* THE PROBLEM: Check each line of the listing below for the string "atau", then copy every line that has it.

START EXERCISE MATERIAL

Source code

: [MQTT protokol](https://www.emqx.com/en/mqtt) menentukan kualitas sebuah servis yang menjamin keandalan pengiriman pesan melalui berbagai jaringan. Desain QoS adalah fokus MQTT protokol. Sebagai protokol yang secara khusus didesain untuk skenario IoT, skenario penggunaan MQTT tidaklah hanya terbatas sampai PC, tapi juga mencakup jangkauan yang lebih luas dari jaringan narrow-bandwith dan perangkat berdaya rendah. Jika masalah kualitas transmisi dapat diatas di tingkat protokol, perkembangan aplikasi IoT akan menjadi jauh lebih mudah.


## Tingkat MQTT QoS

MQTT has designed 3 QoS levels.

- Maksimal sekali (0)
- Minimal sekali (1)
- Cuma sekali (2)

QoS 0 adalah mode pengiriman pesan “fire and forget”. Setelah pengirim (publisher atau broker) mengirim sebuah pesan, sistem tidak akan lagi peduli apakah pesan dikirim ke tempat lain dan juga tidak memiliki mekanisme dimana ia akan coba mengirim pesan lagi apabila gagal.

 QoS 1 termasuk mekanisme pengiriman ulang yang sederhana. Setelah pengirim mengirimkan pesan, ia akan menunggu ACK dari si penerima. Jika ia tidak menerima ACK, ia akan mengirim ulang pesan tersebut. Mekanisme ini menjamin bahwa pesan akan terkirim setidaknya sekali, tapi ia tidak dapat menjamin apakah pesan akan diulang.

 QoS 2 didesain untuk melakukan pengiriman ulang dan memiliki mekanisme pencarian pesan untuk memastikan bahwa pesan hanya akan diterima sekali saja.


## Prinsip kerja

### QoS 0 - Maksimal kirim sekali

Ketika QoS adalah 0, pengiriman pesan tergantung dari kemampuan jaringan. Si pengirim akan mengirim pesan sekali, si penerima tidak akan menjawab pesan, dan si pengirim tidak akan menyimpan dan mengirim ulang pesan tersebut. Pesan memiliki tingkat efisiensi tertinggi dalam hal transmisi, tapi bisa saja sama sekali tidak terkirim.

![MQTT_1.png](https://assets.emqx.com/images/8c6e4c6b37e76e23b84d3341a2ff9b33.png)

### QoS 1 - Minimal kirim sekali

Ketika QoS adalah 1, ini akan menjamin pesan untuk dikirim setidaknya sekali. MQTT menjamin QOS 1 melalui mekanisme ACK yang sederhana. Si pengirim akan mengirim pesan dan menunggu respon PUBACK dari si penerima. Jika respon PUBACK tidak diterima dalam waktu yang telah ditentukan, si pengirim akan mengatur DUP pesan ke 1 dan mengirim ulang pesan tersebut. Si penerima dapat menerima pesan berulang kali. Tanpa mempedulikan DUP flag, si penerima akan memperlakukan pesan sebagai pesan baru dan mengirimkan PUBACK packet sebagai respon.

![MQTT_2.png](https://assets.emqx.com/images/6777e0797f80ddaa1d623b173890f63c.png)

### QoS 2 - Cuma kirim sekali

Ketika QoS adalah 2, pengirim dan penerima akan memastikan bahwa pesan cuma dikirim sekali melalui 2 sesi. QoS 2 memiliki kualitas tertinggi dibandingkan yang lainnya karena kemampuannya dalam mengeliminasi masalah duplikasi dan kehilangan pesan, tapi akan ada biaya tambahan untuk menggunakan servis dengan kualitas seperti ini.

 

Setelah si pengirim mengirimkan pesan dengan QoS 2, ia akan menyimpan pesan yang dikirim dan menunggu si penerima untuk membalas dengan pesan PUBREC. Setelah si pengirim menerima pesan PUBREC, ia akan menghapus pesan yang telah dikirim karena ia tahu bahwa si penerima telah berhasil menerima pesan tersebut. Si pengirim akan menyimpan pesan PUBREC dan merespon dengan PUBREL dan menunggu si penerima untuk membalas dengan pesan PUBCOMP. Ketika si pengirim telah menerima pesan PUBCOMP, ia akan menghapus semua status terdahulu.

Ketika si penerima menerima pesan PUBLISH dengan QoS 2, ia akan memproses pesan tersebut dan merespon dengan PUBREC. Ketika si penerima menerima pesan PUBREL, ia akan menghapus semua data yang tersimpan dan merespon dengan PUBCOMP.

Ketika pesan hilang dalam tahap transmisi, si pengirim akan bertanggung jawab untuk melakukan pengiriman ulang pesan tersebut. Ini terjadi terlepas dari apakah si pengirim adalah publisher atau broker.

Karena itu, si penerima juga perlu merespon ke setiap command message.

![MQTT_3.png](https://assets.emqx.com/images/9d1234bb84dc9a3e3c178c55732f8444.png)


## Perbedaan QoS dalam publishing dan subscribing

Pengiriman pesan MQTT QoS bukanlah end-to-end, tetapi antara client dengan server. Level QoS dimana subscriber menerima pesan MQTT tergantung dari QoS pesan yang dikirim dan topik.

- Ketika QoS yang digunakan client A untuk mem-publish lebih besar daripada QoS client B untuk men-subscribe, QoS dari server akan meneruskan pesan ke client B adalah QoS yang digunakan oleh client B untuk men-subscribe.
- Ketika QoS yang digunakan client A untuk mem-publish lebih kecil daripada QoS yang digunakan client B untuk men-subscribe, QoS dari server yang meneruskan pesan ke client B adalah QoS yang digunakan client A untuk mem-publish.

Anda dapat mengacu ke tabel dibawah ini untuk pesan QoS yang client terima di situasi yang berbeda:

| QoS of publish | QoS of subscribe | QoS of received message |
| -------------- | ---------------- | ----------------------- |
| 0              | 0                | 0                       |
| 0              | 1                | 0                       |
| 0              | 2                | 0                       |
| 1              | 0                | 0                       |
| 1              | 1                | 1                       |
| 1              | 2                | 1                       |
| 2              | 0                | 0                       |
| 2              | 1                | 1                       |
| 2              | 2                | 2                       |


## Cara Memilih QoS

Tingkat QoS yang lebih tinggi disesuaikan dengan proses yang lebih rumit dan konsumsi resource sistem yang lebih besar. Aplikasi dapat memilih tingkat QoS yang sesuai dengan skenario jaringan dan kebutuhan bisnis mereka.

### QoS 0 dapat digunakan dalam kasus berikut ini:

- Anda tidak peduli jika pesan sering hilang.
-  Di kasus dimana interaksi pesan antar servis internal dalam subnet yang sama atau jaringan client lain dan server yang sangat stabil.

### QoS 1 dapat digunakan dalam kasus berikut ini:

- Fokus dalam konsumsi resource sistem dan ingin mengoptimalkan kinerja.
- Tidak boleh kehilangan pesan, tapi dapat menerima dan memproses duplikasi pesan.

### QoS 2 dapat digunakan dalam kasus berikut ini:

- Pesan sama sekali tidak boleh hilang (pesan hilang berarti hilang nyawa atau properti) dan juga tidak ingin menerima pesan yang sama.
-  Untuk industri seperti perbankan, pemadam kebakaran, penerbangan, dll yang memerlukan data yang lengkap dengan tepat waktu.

END EXERCISE MATERIAL

* ANSWER FOR THIS EXERCISE:
QoS 0 adalah mode pengiriman pesan “fire and forget”. Setelah pengirim (publisher atau broker) mengirim sebuah pesan, sistem tidak akan lagi peduli apakah pesan dikirim ke tempat lain dan juga tidak memiliki mekanisme dimana ia akan coba mengirim pesan lagi apabila gagal.
Ketika pesan hilang dalam tahap transmisi, si pengirim akan bertanggung jawab untuk melakukan pengiriman ulang pesan tersebut. Ini terjadi terlepas dari apakah si pengirim adalah publisher atau broker.
-  Di kasus dimana interaksi pesan antar servis internal dalam subnet yang sama atau jaringan client lain dan server yang sangat stabil.
- Pesan sama sekali tidak boleh hilang (pesan hilang berarti hilang nyawa atau properti) dan juga tidak ingin menerima pesan yang sama.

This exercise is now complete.